[Dataset items]
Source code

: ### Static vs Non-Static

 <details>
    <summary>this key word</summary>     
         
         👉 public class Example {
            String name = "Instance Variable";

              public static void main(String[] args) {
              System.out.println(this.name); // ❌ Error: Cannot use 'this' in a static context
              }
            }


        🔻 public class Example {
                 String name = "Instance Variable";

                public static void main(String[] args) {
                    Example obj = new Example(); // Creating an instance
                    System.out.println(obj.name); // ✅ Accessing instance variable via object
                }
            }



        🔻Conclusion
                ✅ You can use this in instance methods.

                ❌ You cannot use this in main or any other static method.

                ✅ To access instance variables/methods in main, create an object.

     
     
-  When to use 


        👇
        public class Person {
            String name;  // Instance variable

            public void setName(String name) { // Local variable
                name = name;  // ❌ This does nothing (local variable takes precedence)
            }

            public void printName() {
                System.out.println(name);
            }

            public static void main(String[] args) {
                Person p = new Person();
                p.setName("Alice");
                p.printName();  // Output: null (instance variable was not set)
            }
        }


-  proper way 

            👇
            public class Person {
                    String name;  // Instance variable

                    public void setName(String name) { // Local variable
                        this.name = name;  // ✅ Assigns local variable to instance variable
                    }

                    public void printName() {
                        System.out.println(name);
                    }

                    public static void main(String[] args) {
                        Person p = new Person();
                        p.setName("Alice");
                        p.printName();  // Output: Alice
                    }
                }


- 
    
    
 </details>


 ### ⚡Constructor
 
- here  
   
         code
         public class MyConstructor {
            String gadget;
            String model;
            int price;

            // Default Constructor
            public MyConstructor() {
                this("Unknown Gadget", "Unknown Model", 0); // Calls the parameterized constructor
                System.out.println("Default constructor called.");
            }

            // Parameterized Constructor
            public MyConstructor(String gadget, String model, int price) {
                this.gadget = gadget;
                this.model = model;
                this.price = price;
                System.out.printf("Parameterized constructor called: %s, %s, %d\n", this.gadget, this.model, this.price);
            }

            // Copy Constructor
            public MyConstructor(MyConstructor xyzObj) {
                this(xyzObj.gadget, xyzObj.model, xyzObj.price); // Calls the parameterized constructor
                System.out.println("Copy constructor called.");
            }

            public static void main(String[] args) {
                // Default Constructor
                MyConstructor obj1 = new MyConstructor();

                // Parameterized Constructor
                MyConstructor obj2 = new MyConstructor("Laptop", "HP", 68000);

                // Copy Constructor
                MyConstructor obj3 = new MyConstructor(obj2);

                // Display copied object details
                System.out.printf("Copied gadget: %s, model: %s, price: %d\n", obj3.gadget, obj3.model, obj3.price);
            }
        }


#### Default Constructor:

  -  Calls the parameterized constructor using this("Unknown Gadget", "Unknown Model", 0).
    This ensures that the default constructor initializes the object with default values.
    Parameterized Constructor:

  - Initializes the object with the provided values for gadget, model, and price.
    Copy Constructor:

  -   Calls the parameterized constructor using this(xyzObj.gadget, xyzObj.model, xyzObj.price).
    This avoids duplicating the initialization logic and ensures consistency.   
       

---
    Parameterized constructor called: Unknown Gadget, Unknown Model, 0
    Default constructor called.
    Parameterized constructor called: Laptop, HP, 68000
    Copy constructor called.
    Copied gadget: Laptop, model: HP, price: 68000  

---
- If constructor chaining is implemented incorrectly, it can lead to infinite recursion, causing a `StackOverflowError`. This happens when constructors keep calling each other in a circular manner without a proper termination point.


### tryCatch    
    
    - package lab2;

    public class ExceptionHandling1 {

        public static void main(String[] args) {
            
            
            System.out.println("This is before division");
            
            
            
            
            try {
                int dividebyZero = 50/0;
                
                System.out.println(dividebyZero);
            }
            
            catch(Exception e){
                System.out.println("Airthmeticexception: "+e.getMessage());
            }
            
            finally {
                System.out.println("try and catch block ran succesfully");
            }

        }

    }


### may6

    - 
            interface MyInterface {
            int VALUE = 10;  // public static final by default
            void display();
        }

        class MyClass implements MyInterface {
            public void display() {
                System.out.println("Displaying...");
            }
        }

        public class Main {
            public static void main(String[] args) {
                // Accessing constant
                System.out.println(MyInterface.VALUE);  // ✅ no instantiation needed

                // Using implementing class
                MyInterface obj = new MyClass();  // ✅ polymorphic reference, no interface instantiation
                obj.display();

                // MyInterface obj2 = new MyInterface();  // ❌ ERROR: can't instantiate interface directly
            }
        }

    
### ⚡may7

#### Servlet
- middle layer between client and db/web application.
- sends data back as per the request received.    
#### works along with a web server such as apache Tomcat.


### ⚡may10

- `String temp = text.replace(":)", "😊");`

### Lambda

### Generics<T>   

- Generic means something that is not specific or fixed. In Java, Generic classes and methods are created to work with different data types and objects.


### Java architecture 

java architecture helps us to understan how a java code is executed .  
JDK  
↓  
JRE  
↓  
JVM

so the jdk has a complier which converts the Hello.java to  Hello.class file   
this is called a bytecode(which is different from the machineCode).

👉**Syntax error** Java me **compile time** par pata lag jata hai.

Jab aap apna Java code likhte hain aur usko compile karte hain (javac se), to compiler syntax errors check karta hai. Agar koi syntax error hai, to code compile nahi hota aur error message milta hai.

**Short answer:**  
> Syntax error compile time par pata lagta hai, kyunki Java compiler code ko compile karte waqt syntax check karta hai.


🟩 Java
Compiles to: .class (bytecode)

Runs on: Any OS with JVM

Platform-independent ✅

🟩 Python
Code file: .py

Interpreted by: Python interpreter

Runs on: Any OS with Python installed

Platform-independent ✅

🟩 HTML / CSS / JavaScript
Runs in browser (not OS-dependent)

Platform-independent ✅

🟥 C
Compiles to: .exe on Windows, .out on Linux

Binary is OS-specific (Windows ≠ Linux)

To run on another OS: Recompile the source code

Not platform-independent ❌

• _WHAT IS NEEDED_
Within the entries above, count the lines that include "xyzObj". The answer is that number alone.

• _RESPONSE FOR THIS EXERCISE_
3